__Work item__
Give the number of lines in the entries below that contain "java". Write nothing besides it.

__Provided data__
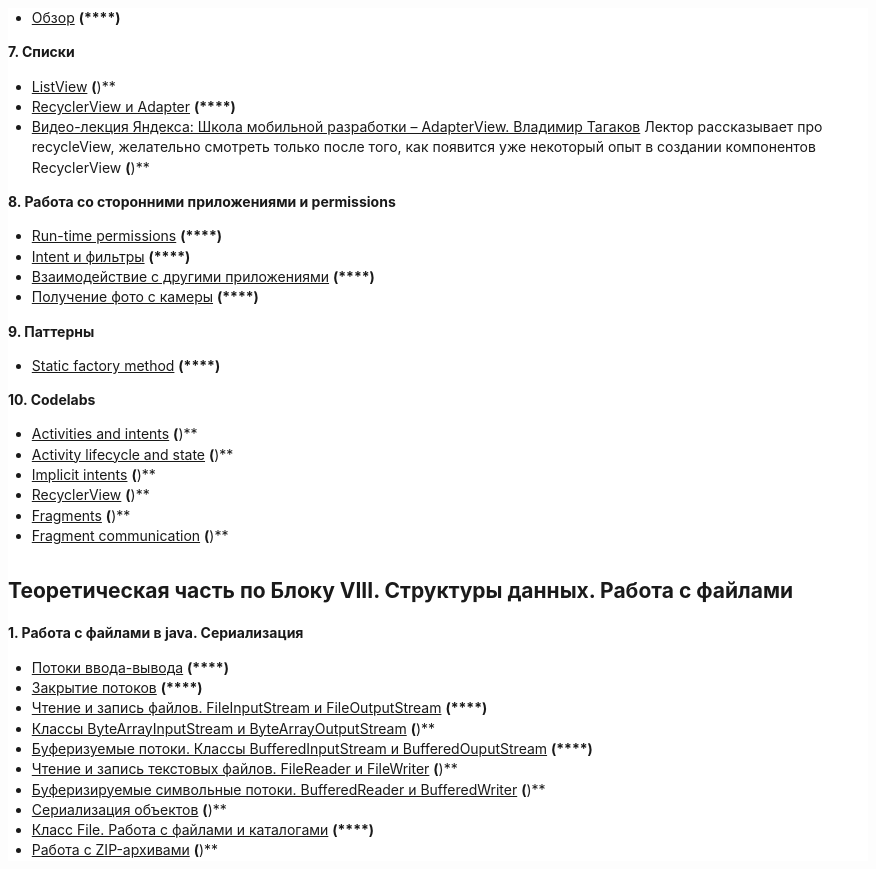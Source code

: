 -   [Обзор](https://developer.android.com/guide/navigation/navigation-swipe-view-2) **(****)**

**7. Списки**

-   [ListView](http://developer.alexanderklimov.ru/android/views/listview.php) **(**)**
-   [RecyclerView и Adapter](https://developer.android.com/training/material/lists-cards.html) **(****)**
-   [Видео-лекция Яндекса: Школа мобильной разработки – AdapterView. Владимир Тагаков](https://youtu.be/G35pcPv_tEA?list=PLQC2_0cDcSKBNCR8UWeElzCUuFkXASduz) Лектор рассказывает про recycleView, желательно смотреть только после того, как появится уже некоторый опыт в создании компонентов RecyclerView **(**)**

**8. Работа со сторонними приложениями и permissions**

-   [Run-time permissions](https://developer.android.com/training/permissions/requesting.html) **(****)**
-   [Intent и фильтры](https://developer.android.com/guide/components/intents-filters.html?hl=ru) **(****)**
-   [Взаимодействие с другими приложениями](https://developer.android.com/training/basics/intents/index.html) **(****)**
-   [Получение фото с камеры](https://developer.android.com/training/camera/photobasics) **(****)**

**9. Паттерны**

-   [Static factory method](https://blog.kotlin-academy.com/effective-java-in-kotlin-item-1-consider-static-factory-methods-instead-of-constructors-8d0d7b5814b2) **(****)**

**10. Codelabs**

-   [Activities and intents](https://codelabs.developers.google.com/codelabs/android-training-create-an-activity/index.html?index=..%2F..%2Fandroid-training#0) **(**)**
-   [Activity lifecycle and state](https://codelabs.developers.google.com/codelabs/android-training-activity-lifecycle-and-state/index.html?index=..%2F..%2Fandroid-training#0) **(**)**
-   [Implicit intents](https://codelabs.developers.google.com/codelabs/android-training-activity-with-implicit-intent/index.html?index=..%2F..%2Fandroid-training#0) **(**)**
-   [RecyclerView](https://codelabs.developers.google.com/codelabs/android-training-create-recycler-view/index.html?index=..%2F..%2Fandroid-training#0) **(**)**
-   [Fragments](https://codelabs.developers.google.com/codelabs/advanced-android-training-fragments/index.html?index=..%2F..advanced-android-training#0) **(**)**
-   [Fragment communication](https://codelabs.developers.google.com/codelabs/advanced-android-training-fragment-communication/index.html?index=..%2F..advanced-android-training#0) **(**)**

## Теоретическая часть по Блоку VIII. Структуры данных. Работа с файлами

**1. Работа с файлами в java. Сериализация**

-   [Потоки ввода-вывода](https://metanit.com/java/tutorial/6.1.php) **(****)**
-   [Закрытие потоков](https://metanit.com/java/tutorial/6.2.php) **(****)**
-   [Чтение и запись файлов. FileInputStream и FileOutputStream](https://metanit.com/java/tutorial/6.3.php) **(****)**
-   [Классы ByteArrayInputStream и ByteArrayOutputStream](https://metanit.com/java/tutorial/6.4.php) **(**)**
-   [Буферизуемые потоки. Классы BufferedInputStream и BufferedOuputStream](https://metanit.com/java/tutorial/6.5.php) **(****)**
-   [Чтение и запись текстовых файлов. FileReader и FileWriter](https://metanit.com/java/tutorial/6.8.php) **(**)**
-   [Буферизируемые символьные потоки. BufferedReader и BufferedWriter](https://metanit.com/java/tutorial/6.9.php) **(**)**
-   [Сериализация объектов](https://metanit.com/java/tutorial/6.10.php) **(**)**
-   [Класс File. Работа с файлами и каталогами](https://metanit.com/java/tutorial/6.11.php) **(****)**
-   [Работа с ZIP-архивами](https://metanit.com/java/tutorial/6.12.php) **(**)**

__Solution__
12